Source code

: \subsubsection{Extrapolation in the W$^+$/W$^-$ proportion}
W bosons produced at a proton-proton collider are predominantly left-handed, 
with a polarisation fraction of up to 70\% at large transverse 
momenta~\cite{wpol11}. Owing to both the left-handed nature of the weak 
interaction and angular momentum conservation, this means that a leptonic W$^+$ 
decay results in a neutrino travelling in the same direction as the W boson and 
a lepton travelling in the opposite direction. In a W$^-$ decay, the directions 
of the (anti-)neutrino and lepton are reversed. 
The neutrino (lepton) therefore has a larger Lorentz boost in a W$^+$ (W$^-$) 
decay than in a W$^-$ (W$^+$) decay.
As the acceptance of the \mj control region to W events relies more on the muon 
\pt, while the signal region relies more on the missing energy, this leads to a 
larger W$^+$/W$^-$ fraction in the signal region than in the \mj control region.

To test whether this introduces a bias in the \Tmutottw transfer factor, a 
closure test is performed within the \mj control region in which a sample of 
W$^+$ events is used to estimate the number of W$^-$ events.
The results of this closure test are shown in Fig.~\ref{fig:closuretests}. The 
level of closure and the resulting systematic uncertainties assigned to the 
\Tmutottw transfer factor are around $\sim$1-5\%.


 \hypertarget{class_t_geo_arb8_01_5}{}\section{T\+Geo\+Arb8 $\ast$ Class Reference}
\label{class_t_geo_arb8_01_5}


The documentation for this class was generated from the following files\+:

#### [Exercise brief]
Filter the preceding entries down to the lines with "events".

#### [Answer to this problem]
As the acceptance of the \mj control region to W events relies more on the muon 
W$^+$ events is used to estimate the number of W$^-$ events.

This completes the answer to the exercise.